24. In Narasimha Rao’s case the Supreme Court categorically stated that marriages performed under the Hindu Marriage Act can be dissolved only under the said Act. Naturally, the provisions of the Hindu Marriage Act with regard to jurisdiction would also come into play. Section 19 clearly gives jurisdiction to the Court to deal with matrimonial proceedings initiated by the wife, if she is residing within the jurisdiction of the said Court. There is no question of the second respondent initiating divorce proceedings before the Court at United States of America invoking the provisions of the Hindu Marriage Act. The moment the appellant has married the second respondent, he has subjected himself to the jurisdiction of the Court designated to deal with matrimonial disputes under Section 19 of the Hindu Marriage Act.
25. The marriage between the appellant and the second respondent could be resolved only on the grounds set out under Section `13 of the Hindu Marriage Act. The appellant has no case that the application for divorce could be made before the Court at New Jersey on the grounds found mentioned in the Hindu Marriage Act. None of those grounds as stated in Section 13 are stated to be available in New Jersey to dissolve a marriage. In such circumstances, it would be impossible for the second respondent to initiate divorce proceedings before the Court at New Jersey on the basis of the averments found in the application for divorce filed before the first respondent.

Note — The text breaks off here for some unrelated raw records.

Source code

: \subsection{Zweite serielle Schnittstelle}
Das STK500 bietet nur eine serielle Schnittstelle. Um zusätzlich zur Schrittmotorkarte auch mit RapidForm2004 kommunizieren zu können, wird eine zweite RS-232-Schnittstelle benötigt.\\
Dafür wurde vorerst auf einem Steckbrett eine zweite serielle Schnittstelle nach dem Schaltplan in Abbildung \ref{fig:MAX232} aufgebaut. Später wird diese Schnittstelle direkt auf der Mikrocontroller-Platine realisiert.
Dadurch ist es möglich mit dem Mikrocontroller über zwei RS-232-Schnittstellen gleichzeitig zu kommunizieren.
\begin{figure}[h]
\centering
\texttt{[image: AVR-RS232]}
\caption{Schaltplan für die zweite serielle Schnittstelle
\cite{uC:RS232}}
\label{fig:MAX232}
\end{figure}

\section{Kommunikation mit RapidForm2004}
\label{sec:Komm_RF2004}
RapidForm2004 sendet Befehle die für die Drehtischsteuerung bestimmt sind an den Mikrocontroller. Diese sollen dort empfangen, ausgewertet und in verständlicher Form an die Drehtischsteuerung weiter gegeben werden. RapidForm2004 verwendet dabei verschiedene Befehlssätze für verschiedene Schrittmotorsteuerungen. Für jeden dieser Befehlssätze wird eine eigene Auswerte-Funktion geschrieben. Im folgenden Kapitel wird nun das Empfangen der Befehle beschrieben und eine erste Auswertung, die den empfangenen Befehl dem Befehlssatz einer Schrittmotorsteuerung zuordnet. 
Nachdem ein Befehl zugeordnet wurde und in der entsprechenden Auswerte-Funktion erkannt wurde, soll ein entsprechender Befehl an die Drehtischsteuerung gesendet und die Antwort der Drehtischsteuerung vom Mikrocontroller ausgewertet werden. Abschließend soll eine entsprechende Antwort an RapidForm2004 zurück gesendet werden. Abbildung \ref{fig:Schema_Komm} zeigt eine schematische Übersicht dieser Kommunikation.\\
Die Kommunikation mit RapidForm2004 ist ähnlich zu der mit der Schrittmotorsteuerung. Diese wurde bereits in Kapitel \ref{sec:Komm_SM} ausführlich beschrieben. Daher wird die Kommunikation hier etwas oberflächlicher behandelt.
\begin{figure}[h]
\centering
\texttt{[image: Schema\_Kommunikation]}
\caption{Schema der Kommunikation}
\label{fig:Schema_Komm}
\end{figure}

26. Though the appellant has taken U.S. Citizenship, it was not his case that he has no residence in India. Even as per the learned Senior Counsel for the appellant, the appellant had his residence at Chennai and very frequently he visits India to see his family members. Moreover the appellant has already submitted to the jurisdiction of the Family Court. He has filed his counter opposing the plea of divorce by denying the allegations and averments as found in the divorce petition. Therefore there is no question of putting an embargo on the Family Court from proceeding further with the divorce proceedings.
27. Therefore on a true construction of Section 19 read with Sections 1 and 2 of the Hindu Marriage Act, we are of the considered view that the Family court at Chennai has got jurisdiction to try the matrimonial litigation initiated by the second respondent not withstanding the fact that the appellant is a citizen of United States of America and not an ordinary resident of India.
28. we do not find any merit in the said contention raised on behalf of the appellant. Accordingly, the writ appeal is dismissed.
29. The divorce petition is pending before the Family Court from 2004 onwards. Therefore the Family Court is requested to decide the original petition as expeditiously as possible and in any case within a period of two months from the date of receipt of a copy of this order. No costs. Consequently, the connected MP is closed.